The rules described here are for international competitions, known as regatta events. The other type of competition is head of the river races, where boats set off at intervals and the winner is decided by the fastest time over the course.DETAILED RULES
To start the race, all boats will be behind the start line, which may be marked by floats or buoys. All boats must be aligned properly, as straight as possible. If one or more boats crosses the start line early, this is a false start, and the race is restarted.
During the race, each boat should keep within its own lane (if marked). The race is won when the bow of the first boat to cross the finish line does so.
Types of boats and crews
In sculling, each rower uses two oars, also called sculls.
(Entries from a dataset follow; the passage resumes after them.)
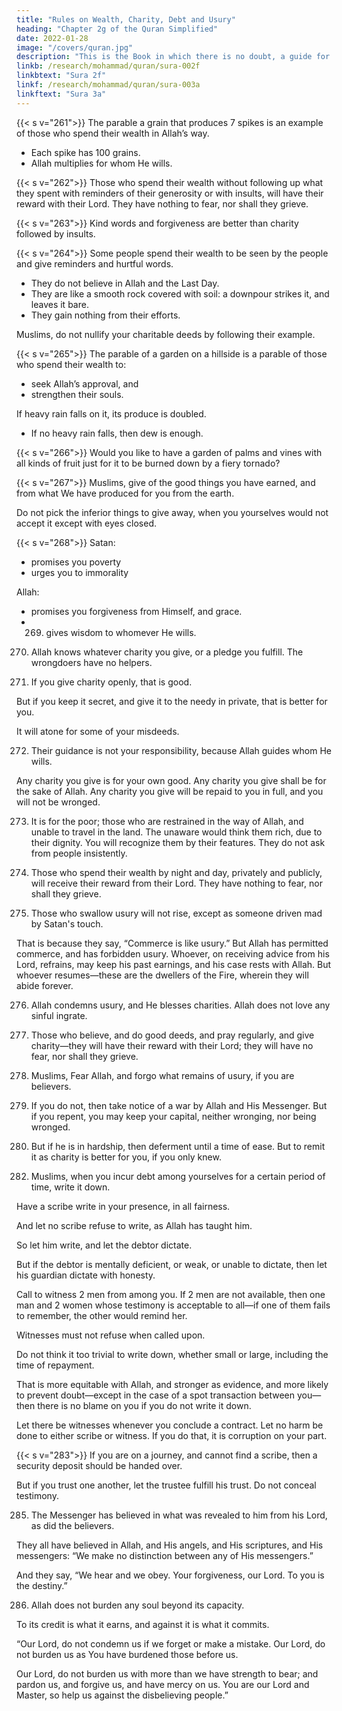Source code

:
 ```yaml
---
title: "Rules on Wealth, Charity, Debt and Usury"
heading: "Chapter 2g of the Quran Simplified"
date: 2022-01-28
image: "/covers/quran.jpg"
description: "This is the Book in which there is no doubt, a guide for the righteous."
linkb: /research/mohammad/quran/sura-002f
linkbtext: "Sura 2f"
linkf: /research/mohammad/quran/sura-003a
linkftext: "Sura 3a"
---
```



{{< s v="261">}} The parable a grain that produces 7 spikes is an example of those who spend their wealth in Allah’s way. 
- Each spike has 100 grains. 
- Allah multiplies for whom He wills.

{{< s v="262">}} Those who spend their wealth without following up what they spent with reminders of their generosity or with insults, will have their reward with their Lord. They have nothing to fear, nor shall they grieve.

{{< s v="263">}} Kind words and forgiveness are better than charity followed by insults. 

{{< s v="264">}} Some people spend their wealth to be seen by the people and give reminders and hurtful words. 
- They do not believe in Allah and the Last Day. 
- They are like a smooth rock covered with soil: a downpour strikes it, and leaves it bare. 
- They gain nothing from their efforts. 

Muslims, do not nullify your charitable deeds by following their example. 

{{< s v="265">}} The parable of a garden on a hillside is a parable of those who spend their wealth to:
- seek Allah’s approval, and
- strengthen their souls. 

If heavy rain falls on it, its produce is doubled. 
- If no heavy rain falls, then dew is enough.

{{< s v="266">}} Would you like to have a garden of palms and vines with all kinds of fruit just for it to be burned down by a fiery tornado? <!--  in it for him, and old age has stricken him, and he has weak children—then a tornado with fire batters it, and it burns down? --> <!-- Thus Allah makes clear the signs for you, so that you may reflect. -->


{{< s v="267">}} Muslims, give of the good things you have earned, and from what We have produced for you from the earth. 

Do not pick the inferior things to give away, when you yourselves would not accept it except with eyes closed.

{{< s v="268">}} Satan:
- promises you poverty
- urges you to immorality

Allah:
- promises you forgiveness from Himself, and grace. 
- 269. gives wisdom to whomever He wills. 

<!-- Whoever is given wisdom has been given much good. But none pays heed except those with insight. -->

270. Allah knows whatever charity you give, or a pledge you fulfill. The wrongdoers have no helpers.

271. If you give charity openly, that is good. 

But if you keep it secret, and give it to the needy in private, that is better for you. 

It will atone for some of your misdeeds.

272. Their guidance is not your responsibility, because Allah guides whom He wills. 

Any charity you give is for your own good. Any charity you give shall be for the sake of Allah. Any charity you give will be repaid to you in full, and you will not be wronged.

273. It is for the poor; those who are restrained in the way of Allah, and unable to travel in
the land. The unaware would think them rich, due to their dignity. You will recognize
them by their features. They do not ask from people insistently.


274. Those who spend their wealth by night and day, privately and publicly, will receive their reward from their Lord. They have nothing to fear, nor shall they grieve.

275. Those who swallow usury will not rise, except as someone driven mad by Satan's touch.

That is because they say, “Commerce is like usury.” But Allah has permitted commerce, and has forbidden usury. Whoever, on receiving advice from his Lord, refrains, may keep his past earnings, and his case rests with Allah. But whoever resumes—these are the dwellers of the Fire, wherein they will abide
forever.

276. Allah condemns usury, and He blesses charities. Allah does not love any sinful ingrate.

277. Those who believe, and do good deeds, and pray regularly, and give charity—they
will have their reward with their Lord; they will have no fear, nor shall they grieve.

278. Muslims,  Fear Allah, and forgo what remains of usury, if you are believers.

279. If you do not, then take notice of a war by Allah and His Messenger. But if you repent,
you may keep your capital, neither wronging, nor being wronged.

280. But if he is in hardship, then deferment until a time of ease. But to remit it as charity
is better for you, if you only knew.

<!-- 281. And guard yourselves against a Day when you will be returned to Allah; then each soul
will be rewarded fully for what it has earned, and they will not be wronged. -->

282. Muslims, when you incur debt among yourselves for a certain period of time, write it down.

Have a scribe write in your presence, in all fairness. 

And let no scribe refuse to write, as Allah has taught him. 

So let him write, and let the debtor dictate.<!--  And let him fear Allah, his Lord, and diminish nothing from it. --> 

But if the debtor is mentally deficient, or weak, or unable to dictate, then let his guardian dictate with honesty.

Call to witness 2 men from among you. If 2 men are not available, then one man and 2 women whose testimony is acceptable to all—if one of them fails to remember, the other would remind her. 

Witnesses must not refuse when called upon.

Do not think it too trivial to write down, whether small or large, including the time of repayment. 

That is more equitable with Allah, and stronger as evidence, and more likely to prevent doubt—except in the case of a spot
transaction between you—then there is no blame on you if you do not write it down. 

Let there be witnesses whenever you conclude a contract. Let no harm be done to either scribe or witness. If you do that, it is corruption on your part. 

{{< s v="283">}} If you are on a journey, and cannot find a scribe, then a security deposit should be handed over. 

But if you trust one another, let the trustee fulfill his trust. <!-- , and let him fear Allah, his Lord. -->Do not conceal testimony. 

<!-- Whoever conceals it is sinner at heart. Allah is aware of what you do. -->

<!-- {{< s v="284">}} To Allah belongs everything in the heavens and the earth. Whether you reveal what is
within yourselves, or conceal it, Allah will call you to account for it.  -->


285. The Messenger has believed in what was revealed to him from his Lord, as did the believers. 

They all have believed in Allah, and His angels, and His scriptures, and His messengers: “We make no distinction between any of His messengers.” 

And they say, “We hear and we obey. Your forgiveness, our Lord. To you is the destiny.”

286. Allah does not burden any soul beyond its capacity. 

To its credit is what it earns, and against it is what it commits. 

“Our Lord, do not condemn us if we forget or make a mistake. Our Lord, do not burden us as You have burdened those before us. 

Our Lord, do not burden us with more than we have strength to bear; and pardon us, and forgive us, and have mercy on us. You are our Lord and Master, so help us against the disbelieving people.”
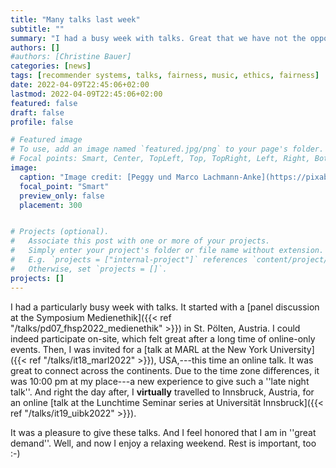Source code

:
 ```yaml
---
title: "Many talks last week"
subtitle: ""
summary: "I had a busy week with talks. Great that we have not the opportunity for online talks to connect across continents."
authors: []
#authors: [Christine Bauer]
categories: [news]
tags: [recommender systems, talks, fairness, music, ethics, fairness]
date: 2022-04-09T22:45:06+02:00
lastmod: 2022-04-09T22:45:06+02:00
featured: false
draft: false
profile: false

# Featured image
# To use, add an image named `featured.jpg/png` to your page's folder.
# Focal points: Smart, Center, TopLeft, Top, TopRight, Left, Right, BottomLeft, Bottom, BottomRight.
image:
  caption: "Image credit: [Peggy und Marco Lachmann-Anke](https://pixabay.com/users/peggy_marco-1553824/?utm_source=link-attribution&amp;utm_medium=referral&amp;utm_campaign=image&amp;utm_content=1020355) from [Pixabay](https://pixabay.com/?utm_source=link-attribution&amp;utm_medium=referral&amp;utm_campaign=image&amp;utm_content=1020355)"
  focal_point: "Smart"
  preview_only: false
  placement: 300


# Projects (optional).
#   Associate this post with one or more of your projects.
#   Simply enter your project's folder or file name without extension.
#   E.g. `projects = ["internal-project"]` references `content/project/deep-learning/index.md`.
#   Otherwise, set `projects = []`.
projects: []
---
```


I had a particularly busy week with talks. It started with a  [panel discussion at the Symposium Medienethik]({{< ref "/talks/pd07_fhsp2022_medienethik" >}}) in St. Pölten, Austria. I could indeed participate on-site, which felt great after a long time of online-only events. Then, I was invited for a [talk at MARL at the New York University]({{< ref "/talks/it18_marl2022" >}}), USA,---this time an online talk. It was great to connect across the continents. Due to the time zone differences, it was 10:00 pm at my place---a new experience to give such a ''late night talk''. And right the day after, I **virtually** travelled to Innsbruck, Austria, for an online [talk at the Lunchtime Seminar series at Universität Innsbruck]({{< ref "/talks/it19_uibk2022" >}}).   

It was a pleasure to give these talks. And I feel honored that I am in ''great demand''. Well, and now I enjoy a relaxing weekend. Rest is important, too :-)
In (sweep) rowing, each rower uses one oar. The coxswain is the person who steers the boat and serves as the on-the-water coach. All eights have coxswains, but pairs and fours may or may not. In all sculling boats and sweep boats without coxswains, a rower steers the boat by using a rudder moved with the foot.
Single sculls - one rower. The boats are approximately 8.2 metres long (27 feet).
Double sculls - two rowers. The boats are approximately 10.4 metres long (34 feet).
Quadruple sculls - four rowers. The boats are approximately 13.4 metres long (44 feet).
Coxless pair - two rowers. The boats are approximately 10.4 metres long (34 feet).
Coxed pair - two rowers, one coxswain. The boats are approximately 10.7 metres long (35 feet).
Coxless four - four rowers. The boats are approximately 13.4 metres long (44 feet).
Coxed four - four rowers, one coxswain. The boats are approximately 13.7 metres long (45 feet).
Eights - eight rowers, one coxswain. The boats are approximately 18.9 metres long (62 feet).
Oars and boats are different sizes and weights for different competitions.GLOSSARY
Blade - the flat end of the oar, which goes in the water.
Bow - the forward section of the boat.
Stern - the back section of the boat.
Stroke - a part of the rowing action, and also the term for the rower at the back who sets the pace.